Some initial remarks about Marc Verstaen's AppSketcher led to a wider discussion of UI modeling engines (M. Verstaen pointed out that AppSketcher isn't intended to be such an engine). Should the UI for an app be hand-tweaked, and the coordinates hard-coded, or is this in itself an indication of poor design? It was offered that a good layout engine can figure out where things should go based on relative sizes and positions without the programmer having to supply any coordinate values. Others balk at the thought of automated UI design. It ended in tears.
This thread collected comments on Dominic Giampaolo's article in last week's newsletter. Some folks are disappointed in the decision to retain a hierarchical file system, but there was approbation (and expectation) for the IFS aspects of the system. (See Cyril Meurillon's article in this issue for more information.) The final thread (of the above) offered suggestions for fine-tuning the journaling feature.
Different schemes for storing and encoding of version denoters were proposed. The thread became quite precise in its detail: The exact format of version numbers and the structure that would store version information were discussed. The one debatable subject was whether version strings should be human-readable.
How does ImageViewer do its drag-to-save thing? A number of listeners (well, a couple, anyway) were interested in emulating this behavior. There were some guesses about what was happening, and then Peter Potrebic parted the curtains:
User starts dragging a selection in ImageViewer. It doesn't know the destination so it uses it's own data format for the image.
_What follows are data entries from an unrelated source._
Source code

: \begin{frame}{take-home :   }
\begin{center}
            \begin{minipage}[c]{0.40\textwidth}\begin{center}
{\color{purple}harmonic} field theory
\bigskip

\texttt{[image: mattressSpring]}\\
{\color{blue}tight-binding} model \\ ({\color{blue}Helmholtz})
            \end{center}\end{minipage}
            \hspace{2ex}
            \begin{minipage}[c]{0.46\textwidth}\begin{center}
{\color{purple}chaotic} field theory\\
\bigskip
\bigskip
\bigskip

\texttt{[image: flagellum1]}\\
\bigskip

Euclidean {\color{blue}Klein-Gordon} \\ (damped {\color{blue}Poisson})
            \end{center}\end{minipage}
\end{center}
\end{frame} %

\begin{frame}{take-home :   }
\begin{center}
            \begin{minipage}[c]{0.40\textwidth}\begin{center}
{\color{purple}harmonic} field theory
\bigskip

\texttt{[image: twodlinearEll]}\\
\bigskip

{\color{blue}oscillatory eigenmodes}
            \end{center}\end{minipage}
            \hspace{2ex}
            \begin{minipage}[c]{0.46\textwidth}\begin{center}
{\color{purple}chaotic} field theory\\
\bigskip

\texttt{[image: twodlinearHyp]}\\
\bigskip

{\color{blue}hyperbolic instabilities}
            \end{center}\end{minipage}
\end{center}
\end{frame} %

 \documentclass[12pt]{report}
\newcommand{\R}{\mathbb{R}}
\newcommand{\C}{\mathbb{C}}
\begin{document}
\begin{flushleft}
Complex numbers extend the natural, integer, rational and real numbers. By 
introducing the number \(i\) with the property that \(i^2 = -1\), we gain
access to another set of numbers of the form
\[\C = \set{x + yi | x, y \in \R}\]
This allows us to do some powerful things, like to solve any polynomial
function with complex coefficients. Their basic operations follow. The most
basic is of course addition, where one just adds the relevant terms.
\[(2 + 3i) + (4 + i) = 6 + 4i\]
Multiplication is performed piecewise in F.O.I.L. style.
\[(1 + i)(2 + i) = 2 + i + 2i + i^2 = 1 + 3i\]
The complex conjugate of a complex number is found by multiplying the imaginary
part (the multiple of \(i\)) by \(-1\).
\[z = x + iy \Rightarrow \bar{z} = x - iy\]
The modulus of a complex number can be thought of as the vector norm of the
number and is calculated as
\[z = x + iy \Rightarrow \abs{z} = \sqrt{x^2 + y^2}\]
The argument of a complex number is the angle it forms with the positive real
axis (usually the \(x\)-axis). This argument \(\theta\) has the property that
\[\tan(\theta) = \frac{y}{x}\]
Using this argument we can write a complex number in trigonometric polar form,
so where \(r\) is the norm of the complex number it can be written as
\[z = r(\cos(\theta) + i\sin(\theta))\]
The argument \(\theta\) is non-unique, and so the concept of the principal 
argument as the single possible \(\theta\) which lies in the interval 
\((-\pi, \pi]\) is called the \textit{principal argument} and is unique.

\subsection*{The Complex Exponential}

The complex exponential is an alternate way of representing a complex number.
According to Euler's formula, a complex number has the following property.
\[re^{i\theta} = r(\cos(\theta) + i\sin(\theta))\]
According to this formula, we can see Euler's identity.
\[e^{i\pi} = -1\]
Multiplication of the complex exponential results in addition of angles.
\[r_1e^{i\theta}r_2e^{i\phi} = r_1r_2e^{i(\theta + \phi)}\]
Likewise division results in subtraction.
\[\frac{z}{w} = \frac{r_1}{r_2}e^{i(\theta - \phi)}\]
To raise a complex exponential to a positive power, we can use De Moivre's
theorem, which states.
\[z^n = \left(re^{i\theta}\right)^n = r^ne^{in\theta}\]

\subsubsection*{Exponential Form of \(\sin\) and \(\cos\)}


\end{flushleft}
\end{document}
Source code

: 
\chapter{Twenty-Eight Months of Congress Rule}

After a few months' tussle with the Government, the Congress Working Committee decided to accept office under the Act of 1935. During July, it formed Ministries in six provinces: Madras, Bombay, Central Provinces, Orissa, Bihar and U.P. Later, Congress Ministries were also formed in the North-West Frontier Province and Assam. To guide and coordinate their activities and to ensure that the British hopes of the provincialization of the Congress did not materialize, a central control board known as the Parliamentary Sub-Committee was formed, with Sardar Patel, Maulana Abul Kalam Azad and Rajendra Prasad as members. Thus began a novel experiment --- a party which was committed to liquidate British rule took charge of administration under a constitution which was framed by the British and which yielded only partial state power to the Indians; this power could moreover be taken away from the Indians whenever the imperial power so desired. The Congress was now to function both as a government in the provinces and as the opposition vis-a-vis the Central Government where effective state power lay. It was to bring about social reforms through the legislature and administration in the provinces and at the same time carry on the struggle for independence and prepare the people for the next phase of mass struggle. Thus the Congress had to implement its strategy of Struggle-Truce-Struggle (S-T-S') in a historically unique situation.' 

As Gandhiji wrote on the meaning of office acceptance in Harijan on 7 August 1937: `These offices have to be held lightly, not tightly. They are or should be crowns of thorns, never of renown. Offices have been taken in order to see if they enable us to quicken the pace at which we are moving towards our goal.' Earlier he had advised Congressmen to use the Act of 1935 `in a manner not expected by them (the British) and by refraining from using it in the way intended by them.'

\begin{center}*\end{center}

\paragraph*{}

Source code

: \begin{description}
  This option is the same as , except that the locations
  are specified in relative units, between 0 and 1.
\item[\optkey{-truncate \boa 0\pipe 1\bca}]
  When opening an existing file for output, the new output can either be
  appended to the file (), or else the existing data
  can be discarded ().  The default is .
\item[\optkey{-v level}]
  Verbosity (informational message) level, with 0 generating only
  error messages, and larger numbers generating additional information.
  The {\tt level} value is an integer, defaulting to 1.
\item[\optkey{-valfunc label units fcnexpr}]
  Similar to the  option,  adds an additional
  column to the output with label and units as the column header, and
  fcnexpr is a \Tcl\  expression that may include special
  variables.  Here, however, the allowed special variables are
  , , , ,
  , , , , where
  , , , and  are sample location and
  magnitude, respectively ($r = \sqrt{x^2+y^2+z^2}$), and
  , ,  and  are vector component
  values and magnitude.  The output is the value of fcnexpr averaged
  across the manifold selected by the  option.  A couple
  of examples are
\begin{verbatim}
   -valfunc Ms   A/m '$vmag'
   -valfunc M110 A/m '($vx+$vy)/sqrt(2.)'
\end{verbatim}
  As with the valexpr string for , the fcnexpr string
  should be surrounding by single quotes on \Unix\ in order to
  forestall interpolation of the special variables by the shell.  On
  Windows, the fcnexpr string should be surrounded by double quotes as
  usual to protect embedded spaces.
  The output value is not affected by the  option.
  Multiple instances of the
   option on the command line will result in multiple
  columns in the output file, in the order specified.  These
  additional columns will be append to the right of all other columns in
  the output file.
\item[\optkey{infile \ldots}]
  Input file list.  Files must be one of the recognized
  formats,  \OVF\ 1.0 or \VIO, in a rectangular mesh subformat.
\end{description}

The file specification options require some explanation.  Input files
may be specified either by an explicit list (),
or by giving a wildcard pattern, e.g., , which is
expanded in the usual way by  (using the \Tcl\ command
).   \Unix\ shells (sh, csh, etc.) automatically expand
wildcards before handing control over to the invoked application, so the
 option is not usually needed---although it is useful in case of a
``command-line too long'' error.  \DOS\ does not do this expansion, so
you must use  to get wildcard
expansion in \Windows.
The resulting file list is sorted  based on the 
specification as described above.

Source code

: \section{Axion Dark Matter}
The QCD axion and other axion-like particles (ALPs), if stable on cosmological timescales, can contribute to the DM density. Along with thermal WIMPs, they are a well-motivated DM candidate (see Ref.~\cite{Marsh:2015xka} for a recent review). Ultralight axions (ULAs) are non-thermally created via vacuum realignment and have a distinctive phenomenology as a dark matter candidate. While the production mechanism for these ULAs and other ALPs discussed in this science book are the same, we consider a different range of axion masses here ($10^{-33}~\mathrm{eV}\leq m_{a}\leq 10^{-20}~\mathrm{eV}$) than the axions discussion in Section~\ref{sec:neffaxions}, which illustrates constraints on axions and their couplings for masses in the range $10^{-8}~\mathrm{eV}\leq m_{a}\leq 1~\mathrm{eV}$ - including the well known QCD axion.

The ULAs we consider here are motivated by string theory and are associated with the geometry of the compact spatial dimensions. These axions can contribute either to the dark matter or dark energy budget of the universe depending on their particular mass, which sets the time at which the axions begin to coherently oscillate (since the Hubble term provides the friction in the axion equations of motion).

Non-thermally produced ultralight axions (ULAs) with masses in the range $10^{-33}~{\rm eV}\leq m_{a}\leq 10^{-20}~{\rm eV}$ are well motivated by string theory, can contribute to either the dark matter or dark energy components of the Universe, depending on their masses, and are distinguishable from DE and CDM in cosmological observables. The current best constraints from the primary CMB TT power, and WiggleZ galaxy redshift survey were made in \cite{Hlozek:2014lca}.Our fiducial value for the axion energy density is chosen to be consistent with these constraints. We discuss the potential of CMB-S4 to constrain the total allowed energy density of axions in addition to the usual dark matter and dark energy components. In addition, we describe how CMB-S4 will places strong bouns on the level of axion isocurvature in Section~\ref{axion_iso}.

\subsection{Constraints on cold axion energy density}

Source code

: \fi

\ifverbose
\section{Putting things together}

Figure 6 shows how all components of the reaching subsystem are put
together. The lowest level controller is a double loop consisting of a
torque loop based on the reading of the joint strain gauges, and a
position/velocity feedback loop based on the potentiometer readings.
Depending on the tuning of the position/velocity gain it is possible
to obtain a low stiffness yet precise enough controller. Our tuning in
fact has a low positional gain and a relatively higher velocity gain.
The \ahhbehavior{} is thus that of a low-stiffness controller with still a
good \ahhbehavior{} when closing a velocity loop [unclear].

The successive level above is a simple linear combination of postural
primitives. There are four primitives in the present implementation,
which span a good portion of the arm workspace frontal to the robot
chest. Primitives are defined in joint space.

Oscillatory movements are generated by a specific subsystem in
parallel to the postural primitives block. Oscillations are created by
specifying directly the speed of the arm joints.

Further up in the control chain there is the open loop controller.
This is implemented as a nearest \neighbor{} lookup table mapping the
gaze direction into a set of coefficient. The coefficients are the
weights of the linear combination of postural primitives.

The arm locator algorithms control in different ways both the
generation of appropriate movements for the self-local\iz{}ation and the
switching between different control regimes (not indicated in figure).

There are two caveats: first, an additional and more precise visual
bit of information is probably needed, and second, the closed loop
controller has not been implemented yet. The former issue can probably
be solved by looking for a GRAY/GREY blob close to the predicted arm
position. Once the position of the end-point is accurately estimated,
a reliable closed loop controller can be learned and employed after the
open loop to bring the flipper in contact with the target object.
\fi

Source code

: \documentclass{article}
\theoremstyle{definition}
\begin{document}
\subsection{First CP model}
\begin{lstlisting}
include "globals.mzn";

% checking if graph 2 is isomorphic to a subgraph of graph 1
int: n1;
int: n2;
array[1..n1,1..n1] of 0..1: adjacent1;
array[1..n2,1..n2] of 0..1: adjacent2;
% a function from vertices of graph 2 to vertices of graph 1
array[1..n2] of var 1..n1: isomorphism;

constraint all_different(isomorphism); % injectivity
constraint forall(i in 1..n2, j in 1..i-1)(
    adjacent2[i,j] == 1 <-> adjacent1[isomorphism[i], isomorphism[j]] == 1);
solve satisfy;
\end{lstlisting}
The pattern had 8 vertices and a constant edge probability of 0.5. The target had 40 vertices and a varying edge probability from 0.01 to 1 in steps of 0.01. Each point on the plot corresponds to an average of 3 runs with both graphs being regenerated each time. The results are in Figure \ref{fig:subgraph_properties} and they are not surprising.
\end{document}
The image is dropped on the Browser. The Browser doesn't
understand the message so it replies with a B_MESSAGE_NOT_UNDERSTOOD
.
ImageViewer receives the B_MESSAGE_NOT_UNDERSTOOD
... [creates]
a temp file and replies back to the sender.
The Browser gets this reply. It knows what to do with files (refs) so it copies the data file to the appropriate place.
You can find example code in the RRRRRRRRaster app: ftp://ftp.be.com/pub/Samples/Rras_sdk.tgz
A proposal for generalizing the drag-to-save mechanism was proposed and debated.